1. Sundays are my long run days. This Sunday it rained a lot. My options were: 30 minute limit on the treadmill at the gym, or run outside in downpour. The break in the rain I mentioned yesterday lasted about 5 minutes. Hubs offered to run with me anyway, in the rain. So we did an easy, but very soggy run together yesterday.
2. My plan was to leave work early (a.k.a. right on time) and to squeeze in a long run between work and a function for my husband's work tonight.
2a. Couldn't go to spinning because of husband's work function.
2b. Can't do my long run Tuesday due to needing to stay at work until approximately 6:30 or 7.
3. Wasn't able to leave work until about 20-30 minutes later than I wanted to.
4. That meant I had 2 hours and 10 minutes to change, run, shower and be presentable to leave the apartment.

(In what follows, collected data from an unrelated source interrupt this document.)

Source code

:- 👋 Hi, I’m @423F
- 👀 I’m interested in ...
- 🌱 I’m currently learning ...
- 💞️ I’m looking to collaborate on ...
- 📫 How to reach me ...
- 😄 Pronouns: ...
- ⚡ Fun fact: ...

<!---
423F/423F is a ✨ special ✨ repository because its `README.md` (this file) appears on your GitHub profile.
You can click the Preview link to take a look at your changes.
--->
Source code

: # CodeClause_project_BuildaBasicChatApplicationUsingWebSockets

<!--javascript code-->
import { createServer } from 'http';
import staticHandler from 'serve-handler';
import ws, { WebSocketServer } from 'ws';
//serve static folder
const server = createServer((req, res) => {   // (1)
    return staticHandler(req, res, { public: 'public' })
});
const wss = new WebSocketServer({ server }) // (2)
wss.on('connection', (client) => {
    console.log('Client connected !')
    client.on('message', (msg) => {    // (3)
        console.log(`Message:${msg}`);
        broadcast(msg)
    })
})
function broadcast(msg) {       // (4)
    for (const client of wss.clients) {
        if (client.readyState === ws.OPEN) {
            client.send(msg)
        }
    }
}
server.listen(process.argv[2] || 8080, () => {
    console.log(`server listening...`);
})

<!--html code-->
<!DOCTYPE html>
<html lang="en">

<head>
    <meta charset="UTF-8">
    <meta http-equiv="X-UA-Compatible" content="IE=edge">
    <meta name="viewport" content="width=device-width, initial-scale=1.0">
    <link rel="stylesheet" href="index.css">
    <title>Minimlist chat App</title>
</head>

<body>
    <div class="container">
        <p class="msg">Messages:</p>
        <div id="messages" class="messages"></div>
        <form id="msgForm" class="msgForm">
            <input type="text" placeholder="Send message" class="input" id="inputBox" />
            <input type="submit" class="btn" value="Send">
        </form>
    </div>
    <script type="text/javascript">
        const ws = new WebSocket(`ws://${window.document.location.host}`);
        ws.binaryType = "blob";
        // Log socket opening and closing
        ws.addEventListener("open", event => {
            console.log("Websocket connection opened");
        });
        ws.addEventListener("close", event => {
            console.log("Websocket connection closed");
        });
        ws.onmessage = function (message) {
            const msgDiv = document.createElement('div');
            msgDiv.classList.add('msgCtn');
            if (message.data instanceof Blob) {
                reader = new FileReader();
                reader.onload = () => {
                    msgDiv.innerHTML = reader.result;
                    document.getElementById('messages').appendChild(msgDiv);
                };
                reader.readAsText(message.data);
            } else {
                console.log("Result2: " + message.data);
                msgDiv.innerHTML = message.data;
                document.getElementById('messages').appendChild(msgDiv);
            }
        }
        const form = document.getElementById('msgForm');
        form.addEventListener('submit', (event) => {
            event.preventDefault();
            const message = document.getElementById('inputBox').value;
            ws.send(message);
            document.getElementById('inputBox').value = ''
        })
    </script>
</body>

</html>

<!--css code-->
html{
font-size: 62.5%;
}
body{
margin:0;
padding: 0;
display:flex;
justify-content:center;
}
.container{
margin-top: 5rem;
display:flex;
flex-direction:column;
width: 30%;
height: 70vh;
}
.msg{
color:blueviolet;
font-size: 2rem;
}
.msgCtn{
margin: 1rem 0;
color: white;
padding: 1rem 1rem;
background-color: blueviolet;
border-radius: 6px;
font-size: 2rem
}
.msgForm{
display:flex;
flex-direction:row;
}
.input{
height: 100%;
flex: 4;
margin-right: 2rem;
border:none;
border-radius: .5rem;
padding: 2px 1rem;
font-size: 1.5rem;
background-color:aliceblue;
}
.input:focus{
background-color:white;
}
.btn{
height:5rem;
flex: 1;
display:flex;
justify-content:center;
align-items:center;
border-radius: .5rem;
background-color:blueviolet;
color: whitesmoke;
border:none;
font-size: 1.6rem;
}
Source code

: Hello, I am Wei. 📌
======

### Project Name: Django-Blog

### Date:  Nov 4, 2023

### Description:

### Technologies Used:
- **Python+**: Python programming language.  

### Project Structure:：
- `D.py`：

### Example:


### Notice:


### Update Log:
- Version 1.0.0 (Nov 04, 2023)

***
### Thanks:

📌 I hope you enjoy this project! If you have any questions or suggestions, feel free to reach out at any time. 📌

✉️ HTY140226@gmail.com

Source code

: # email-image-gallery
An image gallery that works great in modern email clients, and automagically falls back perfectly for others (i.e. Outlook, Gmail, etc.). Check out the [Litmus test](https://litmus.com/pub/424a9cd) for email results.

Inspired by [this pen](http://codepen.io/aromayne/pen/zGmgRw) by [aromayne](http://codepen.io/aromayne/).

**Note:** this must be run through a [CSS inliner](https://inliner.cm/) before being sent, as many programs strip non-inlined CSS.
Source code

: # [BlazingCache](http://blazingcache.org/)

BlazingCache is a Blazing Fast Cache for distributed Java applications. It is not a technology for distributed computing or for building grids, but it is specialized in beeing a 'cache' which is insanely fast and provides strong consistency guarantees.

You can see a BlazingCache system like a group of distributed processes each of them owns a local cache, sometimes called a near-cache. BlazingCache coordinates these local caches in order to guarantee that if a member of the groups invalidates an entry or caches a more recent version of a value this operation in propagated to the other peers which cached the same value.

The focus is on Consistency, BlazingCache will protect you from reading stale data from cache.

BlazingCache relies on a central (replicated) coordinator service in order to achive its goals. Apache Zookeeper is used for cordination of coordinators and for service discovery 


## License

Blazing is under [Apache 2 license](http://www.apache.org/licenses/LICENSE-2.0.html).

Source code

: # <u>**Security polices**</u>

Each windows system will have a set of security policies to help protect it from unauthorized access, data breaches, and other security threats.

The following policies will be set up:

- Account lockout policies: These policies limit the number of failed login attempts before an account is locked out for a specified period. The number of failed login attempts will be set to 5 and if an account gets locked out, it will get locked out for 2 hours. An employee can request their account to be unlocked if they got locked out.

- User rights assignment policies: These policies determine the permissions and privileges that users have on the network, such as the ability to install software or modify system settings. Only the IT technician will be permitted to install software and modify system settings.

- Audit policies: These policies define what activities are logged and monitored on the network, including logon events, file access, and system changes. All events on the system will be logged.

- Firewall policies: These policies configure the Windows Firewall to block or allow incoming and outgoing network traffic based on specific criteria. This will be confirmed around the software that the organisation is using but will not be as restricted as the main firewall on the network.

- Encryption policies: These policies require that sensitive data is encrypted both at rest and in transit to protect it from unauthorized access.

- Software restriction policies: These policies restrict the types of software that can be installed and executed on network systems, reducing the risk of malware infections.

It was clear I was not going to be able to get in a 10-11 mile run at this point. So I told myself I would run for approximately 8 miles, or as long as I could get in, leaving about 25 minutes to get ready. The plan was to run it at a comfortable pace, but to do a 3/1 run (per Hal Higdon: A 3/1 run is one in which you run the first three-fourths of the distance at a comfortable pace, then accelerate to near race pace over the last one quarter of the workout. (You should finish refreshed, not fatigued.)
Here's what happened:
Ok. So I started out the first .4 miles at a 10:15 pace. How did this start happening!? I made myself slow down a lot. Still faster than Long Run pace (I think of this as the 11-11:30, or even slower range).
Lap 2: still too fast.
Laps 3 and 4 were closer to the right pace.
Lap 5: faster again.
Lap 6: better long slow run pace. At approximately 5.3 miles I had a sudden need to pee. (TMI). Never in my short 2 years of running have I had to pee mid run. Luckily the nearby park I was about to enter has bathrooms, which I had not used prior to today, and water fountains. I encountered these at mile 5.8
Lap 7: I thought I paused the Garmin when I made my pit stop. I didn't. I then pushed the lap button by accident somewhere in the bathroom process (apparently at 5.84 miles).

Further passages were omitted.